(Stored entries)

# # # # #

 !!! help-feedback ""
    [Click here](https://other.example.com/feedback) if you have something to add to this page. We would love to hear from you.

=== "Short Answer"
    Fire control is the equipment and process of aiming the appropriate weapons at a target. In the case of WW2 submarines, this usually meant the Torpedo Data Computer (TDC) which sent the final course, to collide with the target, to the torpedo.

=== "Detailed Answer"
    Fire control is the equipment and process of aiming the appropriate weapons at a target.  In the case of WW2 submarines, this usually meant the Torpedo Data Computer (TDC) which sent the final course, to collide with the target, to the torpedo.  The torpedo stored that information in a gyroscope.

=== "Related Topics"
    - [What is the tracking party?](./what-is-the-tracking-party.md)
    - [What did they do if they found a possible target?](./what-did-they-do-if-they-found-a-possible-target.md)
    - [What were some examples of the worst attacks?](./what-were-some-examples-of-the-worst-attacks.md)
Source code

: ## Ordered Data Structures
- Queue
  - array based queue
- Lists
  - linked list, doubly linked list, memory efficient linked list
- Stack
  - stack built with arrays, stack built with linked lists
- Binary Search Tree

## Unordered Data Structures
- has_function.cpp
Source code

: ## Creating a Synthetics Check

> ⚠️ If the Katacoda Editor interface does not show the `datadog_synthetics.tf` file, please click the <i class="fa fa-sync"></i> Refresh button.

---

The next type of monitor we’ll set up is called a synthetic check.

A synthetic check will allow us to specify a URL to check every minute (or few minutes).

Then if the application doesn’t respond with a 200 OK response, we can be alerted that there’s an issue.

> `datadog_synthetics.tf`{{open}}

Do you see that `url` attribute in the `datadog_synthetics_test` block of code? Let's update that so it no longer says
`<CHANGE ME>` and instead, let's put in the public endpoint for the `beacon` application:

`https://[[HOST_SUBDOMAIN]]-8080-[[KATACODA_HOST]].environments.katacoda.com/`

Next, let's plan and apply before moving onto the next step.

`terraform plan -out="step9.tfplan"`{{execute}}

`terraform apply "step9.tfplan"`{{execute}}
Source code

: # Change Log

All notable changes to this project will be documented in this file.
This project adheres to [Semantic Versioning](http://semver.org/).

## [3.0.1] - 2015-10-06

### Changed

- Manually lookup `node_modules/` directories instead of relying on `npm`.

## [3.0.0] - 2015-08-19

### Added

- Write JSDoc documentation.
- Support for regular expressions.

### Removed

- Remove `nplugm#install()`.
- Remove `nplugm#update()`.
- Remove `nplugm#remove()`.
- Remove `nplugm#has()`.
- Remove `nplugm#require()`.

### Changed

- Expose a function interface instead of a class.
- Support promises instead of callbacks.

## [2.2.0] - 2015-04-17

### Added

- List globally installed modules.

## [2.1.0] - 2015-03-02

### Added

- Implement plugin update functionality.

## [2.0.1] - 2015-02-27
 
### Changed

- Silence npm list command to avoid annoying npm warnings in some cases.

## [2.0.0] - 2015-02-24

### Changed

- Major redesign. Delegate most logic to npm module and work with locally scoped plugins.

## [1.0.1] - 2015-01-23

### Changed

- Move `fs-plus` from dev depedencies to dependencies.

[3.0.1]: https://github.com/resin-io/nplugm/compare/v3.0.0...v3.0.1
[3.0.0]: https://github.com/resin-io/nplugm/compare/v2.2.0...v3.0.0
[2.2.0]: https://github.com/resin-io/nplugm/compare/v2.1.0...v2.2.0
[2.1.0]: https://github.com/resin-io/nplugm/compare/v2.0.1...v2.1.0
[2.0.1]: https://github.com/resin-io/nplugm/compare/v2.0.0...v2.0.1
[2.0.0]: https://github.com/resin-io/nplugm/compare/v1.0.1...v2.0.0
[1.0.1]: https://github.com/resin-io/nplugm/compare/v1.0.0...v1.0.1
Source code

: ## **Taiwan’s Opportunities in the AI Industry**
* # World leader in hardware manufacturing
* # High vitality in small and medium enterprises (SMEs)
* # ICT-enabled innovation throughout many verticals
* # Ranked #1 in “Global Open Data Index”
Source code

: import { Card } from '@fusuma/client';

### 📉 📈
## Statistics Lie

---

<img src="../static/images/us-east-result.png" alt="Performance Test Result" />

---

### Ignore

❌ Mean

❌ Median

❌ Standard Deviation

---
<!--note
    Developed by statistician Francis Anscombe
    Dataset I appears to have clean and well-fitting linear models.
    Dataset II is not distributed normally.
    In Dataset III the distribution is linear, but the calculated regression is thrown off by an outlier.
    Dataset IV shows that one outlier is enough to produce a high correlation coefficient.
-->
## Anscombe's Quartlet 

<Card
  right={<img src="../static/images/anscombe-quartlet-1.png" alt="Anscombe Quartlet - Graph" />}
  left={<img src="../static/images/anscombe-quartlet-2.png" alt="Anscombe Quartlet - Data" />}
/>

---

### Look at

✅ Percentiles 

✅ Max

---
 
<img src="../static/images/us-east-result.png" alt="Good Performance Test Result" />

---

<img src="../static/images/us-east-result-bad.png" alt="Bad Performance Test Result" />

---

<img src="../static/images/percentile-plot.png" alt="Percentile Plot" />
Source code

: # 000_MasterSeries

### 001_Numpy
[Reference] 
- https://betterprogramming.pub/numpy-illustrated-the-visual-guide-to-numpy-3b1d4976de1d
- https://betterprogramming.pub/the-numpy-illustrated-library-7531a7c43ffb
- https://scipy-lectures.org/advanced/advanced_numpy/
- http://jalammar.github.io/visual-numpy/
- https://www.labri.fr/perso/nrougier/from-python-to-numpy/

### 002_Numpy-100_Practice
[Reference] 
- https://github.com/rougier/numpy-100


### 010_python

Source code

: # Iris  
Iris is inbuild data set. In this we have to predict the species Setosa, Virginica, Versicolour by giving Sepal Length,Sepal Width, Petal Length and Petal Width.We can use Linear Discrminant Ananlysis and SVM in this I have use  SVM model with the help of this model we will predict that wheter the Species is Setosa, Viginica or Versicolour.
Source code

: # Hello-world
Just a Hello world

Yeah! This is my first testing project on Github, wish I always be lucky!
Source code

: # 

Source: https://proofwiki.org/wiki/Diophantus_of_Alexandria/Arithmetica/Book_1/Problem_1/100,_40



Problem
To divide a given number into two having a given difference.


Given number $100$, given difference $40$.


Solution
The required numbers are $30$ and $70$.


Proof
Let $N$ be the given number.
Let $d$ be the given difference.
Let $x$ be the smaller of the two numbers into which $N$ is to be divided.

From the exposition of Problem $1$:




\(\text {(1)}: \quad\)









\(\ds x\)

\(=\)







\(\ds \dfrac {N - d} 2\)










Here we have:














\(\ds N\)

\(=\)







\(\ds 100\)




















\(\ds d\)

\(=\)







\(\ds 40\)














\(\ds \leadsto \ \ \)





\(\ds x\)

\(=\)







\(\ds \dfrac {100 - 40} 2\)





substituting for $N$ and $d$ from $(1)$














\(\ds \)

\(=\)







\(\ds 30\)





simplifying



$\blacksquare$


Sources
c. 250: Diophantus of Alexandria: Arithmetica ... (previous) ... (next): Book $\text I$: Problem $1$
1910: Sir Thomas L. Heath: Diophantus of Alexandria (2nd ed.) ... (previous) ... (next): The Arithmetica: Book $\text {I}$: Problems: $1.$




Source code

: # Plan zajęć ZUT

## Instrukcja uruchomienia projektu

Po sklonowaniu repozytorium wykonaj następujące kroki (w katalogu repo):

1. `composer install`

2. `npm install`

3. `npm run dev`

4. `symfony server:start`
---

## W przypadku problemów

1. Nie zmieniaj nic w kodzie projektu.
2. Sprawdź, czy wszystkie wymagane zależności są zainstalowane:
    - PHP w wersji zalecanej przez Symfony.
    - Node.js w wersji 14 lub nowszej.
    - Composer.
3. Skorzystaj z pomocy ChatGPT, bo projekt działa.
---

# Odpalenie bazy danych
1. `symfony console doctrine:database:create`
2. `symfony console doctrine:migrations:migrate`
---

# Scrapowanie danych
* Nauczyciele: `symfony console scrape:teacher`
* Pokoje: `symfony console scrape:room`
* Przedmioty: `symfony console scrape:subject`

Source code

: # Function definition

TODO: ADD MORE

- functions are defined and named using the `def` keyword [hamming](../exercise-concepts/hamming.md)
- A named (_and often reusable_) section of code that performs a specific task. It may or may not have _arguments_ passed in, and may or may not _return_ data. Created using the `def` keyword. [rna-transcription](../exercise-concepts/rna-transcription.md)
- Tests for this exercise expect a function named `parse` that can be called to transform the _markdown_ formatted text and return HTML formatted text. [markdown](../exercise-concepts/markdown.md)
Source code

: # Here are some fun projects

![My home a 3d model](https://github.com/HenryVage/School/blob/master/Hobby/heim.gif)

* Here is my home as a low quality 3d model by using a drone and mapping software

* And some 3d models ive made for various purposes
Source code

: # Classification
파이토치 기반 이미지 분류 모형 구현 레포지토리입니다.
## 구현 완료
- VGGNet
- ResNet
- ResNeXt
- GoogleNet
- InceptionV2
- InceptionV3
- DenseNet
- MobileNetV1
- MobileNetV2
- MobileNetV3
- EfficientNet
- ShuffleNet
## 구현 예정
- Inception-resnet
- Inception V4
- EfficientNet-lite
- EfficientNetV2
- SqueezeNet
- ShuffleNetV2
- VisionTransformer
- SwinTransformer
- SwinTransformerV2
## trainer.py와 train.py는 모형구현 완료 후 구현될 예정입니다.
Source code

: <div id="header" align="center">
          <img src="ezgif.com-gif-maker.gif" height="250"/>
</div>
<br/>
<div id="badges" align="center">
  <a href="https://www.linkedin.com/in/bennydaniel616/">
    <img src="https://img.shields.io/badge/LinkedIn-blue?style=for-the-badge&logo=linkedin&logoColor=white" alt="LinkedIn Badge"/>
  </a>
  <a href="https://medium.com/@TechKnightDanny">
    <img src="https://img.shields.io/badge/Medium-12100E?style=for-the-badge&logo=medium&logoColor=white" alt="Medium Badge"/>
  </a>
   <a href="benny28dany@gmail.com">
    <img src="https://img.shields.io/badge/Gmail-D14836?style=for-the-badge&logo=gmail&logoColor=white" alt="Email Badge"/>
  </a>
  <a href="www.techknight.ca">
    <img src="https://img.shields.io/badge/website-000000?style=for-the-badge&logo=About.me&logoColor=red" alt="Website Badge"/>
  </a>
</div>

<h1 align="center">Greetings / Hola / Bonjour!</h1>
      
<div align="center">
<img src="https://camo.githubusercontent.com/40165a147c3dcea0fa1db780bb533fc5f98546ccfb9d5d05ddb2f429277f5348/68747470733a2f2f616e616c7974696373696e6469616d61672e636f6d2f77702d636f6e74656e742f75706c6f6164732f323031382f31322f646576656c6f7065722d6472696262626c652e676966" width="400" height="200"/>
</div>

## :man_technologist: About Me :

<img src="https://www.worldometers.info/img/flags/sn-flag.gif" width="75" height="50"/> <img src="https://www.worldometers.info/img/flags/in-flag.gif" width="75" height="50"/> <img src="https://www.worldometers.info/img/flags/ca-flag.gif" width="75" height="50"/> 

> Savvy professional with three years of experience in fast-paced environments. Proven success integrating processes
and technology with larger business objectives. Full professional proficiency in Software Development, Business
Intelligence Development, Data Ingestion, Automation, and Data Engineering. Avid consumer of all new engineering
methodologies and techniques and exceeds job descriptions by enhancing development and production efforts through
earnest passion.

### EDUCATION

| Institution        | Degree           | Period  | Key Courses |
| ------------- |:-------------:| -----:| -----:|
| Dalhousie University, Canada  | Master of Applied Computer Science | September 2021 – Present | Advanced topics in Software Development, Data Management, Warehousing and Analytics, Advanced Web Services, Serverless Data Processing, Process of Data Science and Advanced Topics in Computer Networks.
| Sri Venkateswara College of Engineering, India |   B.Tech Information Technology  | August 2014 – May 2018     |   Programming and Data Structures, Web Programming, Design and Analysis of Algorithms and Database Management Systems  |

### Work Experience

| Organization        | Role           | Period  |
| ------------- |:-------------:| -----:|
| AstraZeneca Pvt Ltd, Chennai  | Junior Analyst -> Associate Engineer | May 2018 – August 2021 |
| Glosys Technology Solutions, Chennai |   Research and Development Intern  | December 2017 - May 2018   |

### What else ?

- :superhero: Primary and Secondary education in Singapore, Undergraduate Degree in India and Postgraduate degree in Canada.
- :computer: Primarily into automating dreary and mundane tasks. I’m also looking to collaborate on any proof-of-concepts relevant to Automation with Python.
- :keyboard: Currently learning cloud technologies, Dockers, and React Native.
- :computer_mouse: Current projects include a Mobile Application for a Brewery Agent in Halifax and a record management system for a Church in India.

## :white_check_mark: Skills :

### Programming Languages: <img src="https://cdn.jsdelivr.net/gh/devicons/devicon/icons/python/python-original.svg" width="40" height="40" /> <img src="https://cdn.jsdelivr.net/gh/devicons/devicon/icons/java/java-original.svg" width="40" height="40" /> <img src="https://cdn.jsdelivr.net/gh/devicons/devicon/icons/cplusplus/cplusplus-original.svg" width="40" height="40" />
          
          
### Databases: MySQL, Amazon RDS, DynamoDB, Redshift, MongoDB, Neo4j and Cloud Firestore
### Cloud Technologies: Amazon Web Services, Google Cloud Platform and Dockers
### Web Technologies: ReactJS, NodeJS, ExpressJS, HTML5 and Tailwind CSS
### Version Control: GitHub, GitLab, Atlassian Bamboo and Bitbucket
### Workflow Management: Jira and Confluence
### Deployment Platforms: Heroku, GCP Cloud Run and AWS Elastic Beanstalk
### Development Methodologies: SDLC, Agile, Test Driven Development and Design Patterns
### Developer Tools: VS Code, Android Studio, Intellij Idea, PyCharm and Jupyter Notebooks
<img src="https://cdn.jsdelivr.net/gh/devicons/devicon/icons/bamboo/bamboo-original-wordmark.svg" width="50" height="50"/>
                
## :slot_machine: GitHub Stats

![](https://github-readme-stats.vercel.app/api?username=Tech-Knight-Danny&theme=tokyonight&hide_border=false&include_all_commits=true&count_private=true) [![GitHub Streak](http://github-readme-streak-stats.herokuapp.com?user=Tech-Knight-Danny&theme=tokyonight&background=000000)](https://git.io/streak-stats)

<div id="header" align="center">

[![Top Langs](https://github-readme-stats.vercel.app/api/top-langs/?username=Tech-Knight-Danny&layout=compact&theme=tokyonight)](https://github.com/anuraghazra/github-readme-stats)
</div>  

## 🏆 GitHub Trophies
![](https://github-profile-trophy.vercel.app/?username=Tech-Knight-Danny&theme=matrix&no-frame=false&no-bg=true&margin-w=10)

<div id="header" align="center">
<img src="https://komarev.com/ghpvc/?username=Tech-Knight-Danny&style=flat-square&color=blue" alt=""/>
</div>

# # # # #

■ About this task: Show, from the records above, every line that includes "original".

■ Result for this task:
### Programming Languages: <img src="https://cdn.jsdelivr.net/gh/devicons/devicon/icons/python/python-original.svg" width="40" height="40" /> <img src="https://cdn.jsdelivr.net/gh/devicons/devicon/icons/java/java-original.svg" width="40" height="40" /> <img src="https://cdn.jsdelivr.net/gh/devicons/devicon/icons/cplusplus/cplusplus-original.svg" width="40" height="40" />
<img src="https://cdn.jsdelivr.net/gh/devicons/devicon/icons/bamboo/bamboo-original-wordmark.svg" width="50" height="50"/>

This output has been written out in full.